Hypothesis testing works by collecting data and measuring how likely the particular set of data is, assuming the null hypothesis is true, when the study is on a random representative sample. The null hypothesis assumes no relationship between variables in the population from which the sample is selected. If the data-set of a random representative sample is very unlikely relative to the null hypothesis, defined as being part of a class of sets of data that only rarely will be observed, the experimenter rejects the null hypothesis concluding it (probably) is false. This class of data-sets is usually specified via a test statistic which is designed to measure the extent of apparent departure from the null hypothesis. The procedure works by assessing whether the observed departure measured by the test statistic is larger than a value defined so that the probability of occurrence of a more extreme value is small under the null hypothesis (usually in less than either 5% or 1% of similar data-sets in which the null hypothesis does hold). If the data do not contradict the null hypothesis, then only a weak conclusion can be made; namely that the observed data set provides no strong evidence against the null hypothesis. As the null hypothesis could be true or false, in this case, in some contexts this is interpreted as meaning that the data give insufficient evidence to make any conclusion, on others it means that there is no evidence to support changing from a currently useful regime to a different one.

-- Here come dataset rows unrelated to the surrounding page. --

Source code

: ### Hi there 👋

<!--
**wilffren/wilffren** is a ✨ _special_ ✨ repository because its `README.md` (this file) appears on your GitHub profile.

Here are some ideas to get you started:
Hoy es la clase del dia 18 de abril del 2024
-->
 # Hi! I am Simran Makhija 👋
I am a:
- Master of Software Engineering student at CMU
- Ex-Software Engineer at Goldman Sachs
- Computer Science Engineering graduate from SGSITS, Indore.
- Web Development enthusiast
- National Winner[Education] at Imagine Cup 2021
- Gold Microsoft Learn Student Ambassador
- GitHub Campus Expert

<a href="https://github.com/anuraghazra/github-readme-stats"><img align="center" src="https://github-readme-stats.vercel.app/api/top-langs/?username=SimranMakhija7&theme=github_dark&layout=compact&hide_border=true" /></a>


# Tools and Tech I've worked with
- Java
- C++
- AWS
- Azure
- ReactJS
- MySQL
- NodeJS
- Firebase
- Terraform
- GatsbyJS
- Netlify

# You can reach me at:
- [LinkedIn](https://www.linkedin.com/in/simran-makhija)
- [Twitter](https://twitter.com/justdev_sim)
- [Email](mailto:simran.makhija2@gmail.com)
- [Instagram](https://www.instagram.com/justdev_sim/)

For instance, a certain drug may reduce the chance of having a heart attack. Possible null hypotheses are "this drug does not reduce the chances of having a heart attack" or "this drug has no effect on the chances of having a heart attack". The test of the hypothesis consists of administering the drug to half of the people in a study group as a controlled experiment. If the data show a statistically significant change in the people receiving the drug, the null hypothesis is rejected.

## Quotations regarding the null hypothesis from the Design of Experiments

Fisher introduced the null hypothesis by an example, the now famous Lady tasting tea experiment, as a casual wager. She claimed the ability to determine the means of tea preparation by taste. Fisher proposed an experiment and an analysis to test her claim. She was to be offered 8 cups of tea, 4 prepared by each method, for determination. He proposed the null hypothesis that she possessed no such ability, so she was just guessing. With this assumption, the number of correct guesses (the test statistic) formed a binomial distribution. Fisher calculated that her chance of guessing all cups correctly was 1/70. He was provisionally willing to concede her ability (rejecting the null hypothesis) in this case only. Having an example, Fisher commented:[9]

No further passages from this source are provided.